Task material:
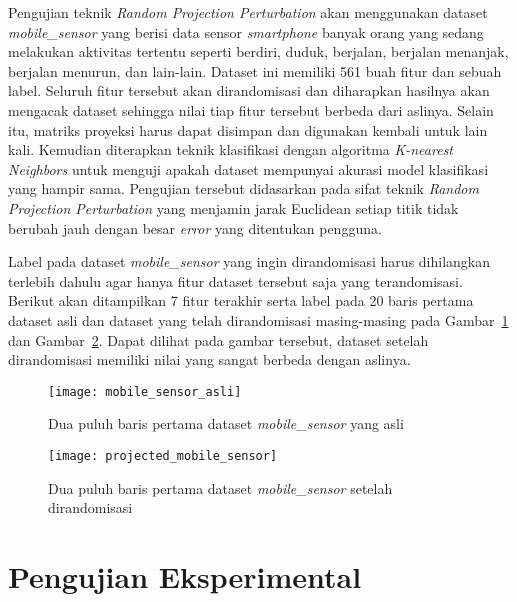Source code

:Pengujian teknik \textit{Random Projection Perturbation} akan menggunakan dataset \textit{mobile\_sensor} yang berisi data sensor \textit{smartphone} banyak orang yang sedang melakukan aktivitas tertentu seperti berdiri, duduk, berjalan, berjalan menanjak, berjalan menurun, dan lain-lain. Dataset ini memiliki 561 buah fitur dan sebuah label. Seluruh fitur tersebut akan dirandomisasi dan diharapkan hasilnya akan mengacak dataset sehingga nilai tiap fitur tersebut berbeda dari aslinya. Selain itu, matriks proyeksi harus dapat disimpan dan digunakan kembali untuk lain kali. Kemudian diterapkan teknik klasifikasi dengan algoritma \textit{K-nearest Neighbors} untuk menguji apakah dataset mempunyai akurasi model klasifikasi yang hampir sama. Pengujian tersebut didasarkan pada sifat teknik \textit{Random Projection Perturbation} yang menjamin jarak Euclidean setiap titik tidak berubah jauh dengan besar \textit{error} yang ditentukan pengguna.

Label pada dataset \textit{mobile\_sensor} yang ingin dirandomisasi harus dihilangkan terlebih dahulu agar hanya fitur dataset tersebut saja yang terandomisasi. Berikut akan ditampilkan 7 fitur terakhir serta label pada 20 baris pertama dataset asli dan dataset yang telah dirandomisasi masing-masing pada Gambar~\ref{fig:mobile_sensor_asli} dan Gambar~\ref{fig:projected_mobile_sensor}. Dapat dilihat pada gambar tersebut, dataset setelah dirandomisasi memiliki nilai yang sangat berbeda dengan aslinya. 

\begin{figure}
	\centering
	\texttt{[image: mobile\_sensor\_asli]}
	\caption{Dua puluh baris pertama dataset \textit{mobile\_sensor} yang asli}
	\label{fig:mobile_sensor_asli}
\end{figure}

\begin{figure}
	\centering
	\texttt{[image: projected\_mobile\_sensor]}
	\caption{Dua puluh baris pertama dataset \textit{mobile\_sensor} setelah dirandomisasi}
	\label{fig:projected_mobile_sensor}
\end{figure}

\section{Pengujian Eksperimental}
\label{sec:pengujianeksperimental}

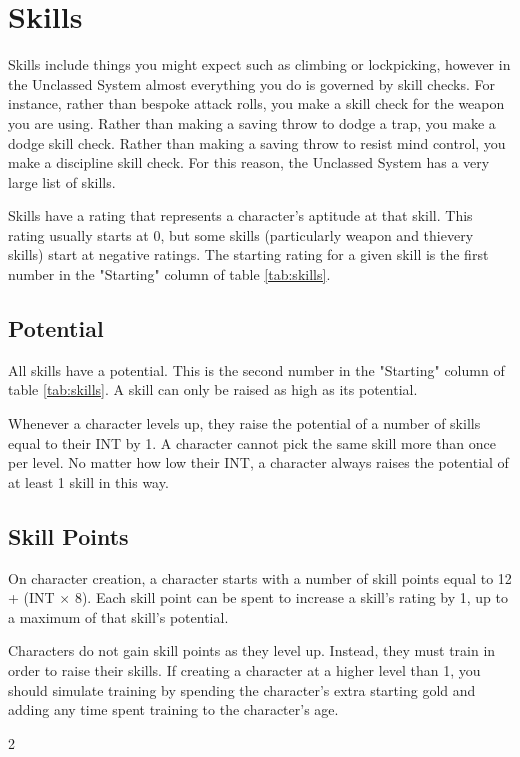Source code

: \chapter{Skills}\label{skills}





\begin{multicols}{2}
    Skills include things you might expect such as climbing or lockpicking,
    however in the Unclassed System almost everything you do is governed by
    skill checks. For instance, rather than bespoke attack rolls, you make
    a skill check for the weapon you are using. Rather than making a saving
    throw to dodge a trap, you make a dodge skill check. Rather than making
    a saving throw to resist mind control, you make a discipline skill check.
    For this reason, the Unclassed System has a very large list of skills.

    Skills have a rating that represents a character's aptitude at that skill.
    This rating usually starts at 0, but some skills (particularly weapon
    and thievery skills) start at negative ratings. The starting rating for
    a given skill is the first number in the "Starting" column of table
    \ref{tab:skills}.

    \section{Potential}
    All skills have a potential. This is the second number in the "Starting"
    column of table \ref{tab:skills}. A skill can only be raised as high as
    its potential.

    Whenever a character levels up, they raise the potential of a number of
    skills equal to their INT by 1. A character cannot pick the same skill more
    than once per level. No matter how low their INT, a character always raises
    the potential of at least 1 skill in this way.

    \section{Skill Points}
    On character creation, a character starts with a number of skill points
    equal to 12 + (INT $\times$ 8). Each skill point can be spent to increase
    a skill's rating by 1, up to a maximum of that skill's potential.

    Characters do not gain skill points as they level up. Instead, they must
    train in order to raise their skills. If creating a character at a higher
    level than 1, you should simulate training by spending the character's
    extra starting gold and adding any time spent training to the character's
    age.
\end{multicols}{2}

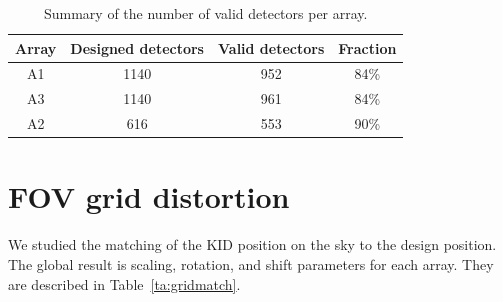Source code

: 
\begin{table}[ht]
\begin{center}  
  \begin{tabular}{|c|c|c|c|}
    \hline
    Array & Designed detectors &  Valid detectors & Fraction\\
    \hline\hline
    A1 & 1140 & 952 &  84\%\\
    A3 & 1140 & 961 &  84\%\\
    A2 & 616  & 553 &  90\%\\
    \hline
  \end{tabular}
  \caption[Number of detectors]{Summary of the number of valid detectors per array.}
  \label{tab:number_of_kids}
\end{center}    
\end{table}


\section{FOV grid distortion}%
\label{se:grid_distortion}

We studied the matching of the KID position on the sky to the
design position. The global result is scaling, rotation, and shift parameters for each
array. They are described in Table~\ref{ta:gridmatch}.

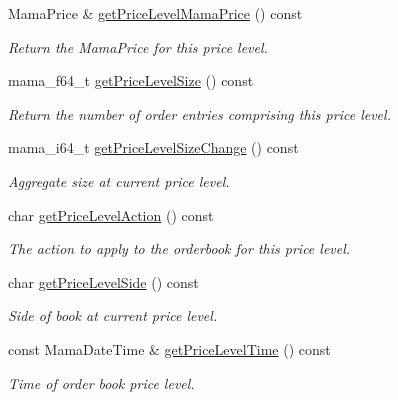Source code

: \begin{CompactItemize}
Mama\-Price \& \hyperlink{classWombat_1_1MamdaBookAtomicListener_a71f90d4ad1c3297f35676b7a4363488}{get\-Price\-Level\-Mama\-Price} () const 
\begin{CompactList}\small\item\em Return the Mama\-Price for this price level. \item\end{CompactList}\item 
mama\_\-f64\_\-t \hyperlink{classWombat_1_1MamdaBookAtomicListener_9bb50db078f337545e39e94cfcb89f0e}{get\-Price\-Level\-Size} () const 
\begin{CompactList}\small\item\em Return the number of order entries comprising this price level. \item\end{CompactList}\item 
mama\_\-i64\_\-t \hyperlink{classWombat_1_1MamdaBookAtomicListener_f94e0c100149bd2543be4c5c5ae891a2}{get\-Price\-Level\-Size\-Change} () const 
\begin{CompactList}\small\item\em Aggregate size at current price level. \item\end{CompactList}\item 
char \hyperlink{classWombat_1_1MamdaBookAtomicListener_9bbc72a64bd32fba449ba581b369a980}{get\-Price\-Level\-Action} () const 
\begin{CompactList}\small\item\em The action to apply to the orderbook for this price level. \item\end{CompactList}\item 
char \hyperlink{classWombat_1_1MamdaBookAtomicListener_3031081549b1df511c872068f58e8ade}{get\-Price\-Level\-Side} () const 
\begin{CompactList}\small\item\em Side of book at current price level. \item\end{CompactList}\item 
const Mama\-Date\-Time \& \hyperlink{classWombat_1_1MamdaBookAtomicListener_85bb50891ec86cc8e1850b4097498a89}{get\-Price\-Level\-Time} () const 
\begin{CompactList}\small\item\em Time of order book price level. \item\end{CompactList}\item 

\end{CompactItemize}
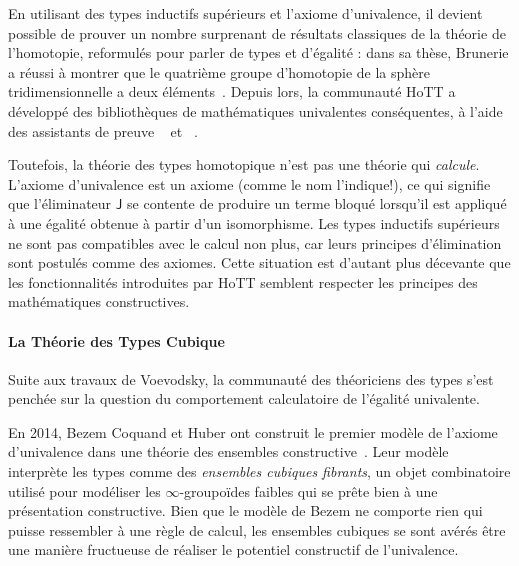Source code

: En utilisant des types inductifs supérieurs et l'axiome d'univalence, il devient
possible de prouver un nombre surprenant de résultats classiques de la théorie 
de l'homotopie, reformulés pour parler de types et d'égalité : 
% 
dans sa thèse, Brunerie a réussi à montrer que le quatrième groupe d'homotopie 
de la sphère tridimensionnelle a deux éléments~. 
% 
Depuis lors, la communauté HoTT a développé des bibliothèques de 
mathématiques univalentes conséquentes, à l'aide des assistants de preuve
\Coq~ et \Agda~.

Toutefois, la théorie des types homotopique n'est pas une théorie qui 
\emph{calcule}. L'axiome d'univalence est un axiome (comme le nom l'indique!), 
ce qui signifie que l'éliminateur \( \mathsf{J} \) se contente de produire un 
terme bloqué lorsqu'il est appliqué à une égalité obtenue à partir d'un 
isomorphisme. 
% 
Les types inductifs supérieurs ne sont pas compatibles avec le calcul non plus, 
car leurs principes d'élimination sont postulés comme des axiomes. 
% 
Cette situation est d'autant plus décevante que les fonctionnalités introduites 
par HoTT semblent respecter les principes des mathématiques constructives.

\paragraph*{La Théorie des Types Cubique}
% 
Suite aux travaux de Voevodsky, la communauté des théoriciens des types
s'est penchée sur la question du comportement calculatoire de l'égalité 
univalente.

En 2014, Bezem Coquand et Huber ont construit le premier modèle de l'axiome d'univalence 
dans une théorie des ensembles constructive~.
% 
Leur modèle interprète les types comme des \emph{ensembles cubiques fibrants}, un 
objet combinatoire utilisé pour modéliser les \( \infty \)-groupoïdes faibles qui se prête 
bien à une présentation constructive. 
% 
Bien que le modèle de Bezem \etal ne comporte rien qui puisse ressembler à une 
règle de calcul, les ensembles cubiques se sont avérés être une manière fructueuse
de réaliser le potentiel constructif de l'univalence.


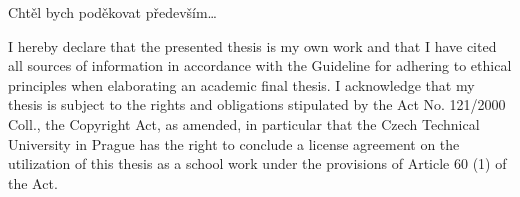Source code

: \documentclass[english,bachelor,unicode]{ctufit-thesis}
\theoremstyle{plain}
\theoremstyle{definition}
\theoremstyle{remark}
\numberwithin{theorem}{chapter}
\begin{document}
 
\frontmatter\frontmatterinit %


\thispagestyle{empty}\cleardoublepage\maketitle %

\imprintpage %

\tableofcontents %


\listoffigures %
\begingroup
\let\clearpage\relax
\endgroup


\begin{acknowledgmentpage}
	Chtěl bych poděkovat především\dots
\end{acknowledgmentpage} 


\begin{declarationpage}
    I hereby declare that the presented thesis is my own work and that I have cited all sources of information in accordance with the Guideline
    for adhering to ethical principles when elaborating an academic final thesis.
    I acknowledge that my thesis is subject to the rights and obligations stipulated by the Act No. 121/2000 Coll.,
    the Copyright Act, as amended, in particular that the Czech Technical University in Prague has the right to conclude
    a license agreement on the utilization of this thesis as a school work under the provisions of Article 60 (1) of the Act.
\end{declarationpage}
\end{document}
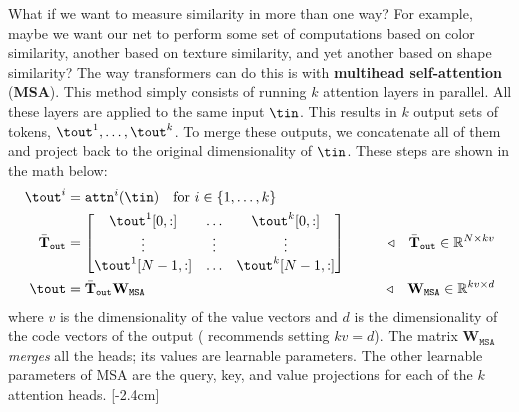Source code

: What if we want to measure similarity in more than one way? For example, maybe we want our net to perform some set of computations based on color similarity, another based on texture similarity, and yet another based on shape similarity? The way transformers can do this is with \textbf{multihead self-attention} (\textbf{MSA}). This method simply consists of running $k$ attention layers in parallel. All these layers are applied to the same input $\tin$. This results in $k$ output sets of tokens, $\tout^1, \ldots, \tout^k$. To merge these outputs, we concatenate all of them and project back to the original dimensionality of $\tin$. These steps are shown in the math below:
\begin{align}
    \tout^i                         & = \texttt{attn}^i(\tin) \quad \text{for } i \in \{1,\ldots,k\}                                                                                                                            \\
    \bar{\mathbf{T}}_{\texttt{out}} & = \begin{bmatrix}
                                            \tout^1[0,:]   & \ldots & \tout^k[0,:]   \\
                                            \vdots         & \vdots & \vdots         \\
                                            \tout^1[N-1,:] & \ldots & \tout^k[N-1,:] \\
                                        \end{bmatrix}                    & \quad\quad \triangleleft \quad \bar{\mathbf{T}}_{\texttt{out}} \in \mathbb{R}^{N \times kv}                                                          \\
    \tout                           & = \bar{\mathbf{T}}_{\texttt{out}}\mathbf{W}_{\texttt{MSA}}     & \quad\quad \triangleleft \quad \mathbf{W}_{\texttt{MSA}} \in \mathbb{R}^{kv \times d} \label{eqn:transformers:MSA_merge}
\end{align}
where $v$ is the dimensionality of the value vectors and $d$ is the dimensionality of the code vectors of the output (\cite{dosovitskiy2020vit} recommends setting $kv = d$). The matrix $\mathbf{W}_{\texttt{MSA}}$ \textit{merges} all the heads; its values are learnable parameters. The other learnable parameters of MSA are the query, key, and value projections for each of the $k$ attention heads.
[-2.4cm]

What you are asked to do: Where a line in the material above holds "image", copy that line.

Answer section:
	\texttt{[image: mobile\_sensor\_asli]}
	\texttt{[image: projected\_mobile\_sensor]}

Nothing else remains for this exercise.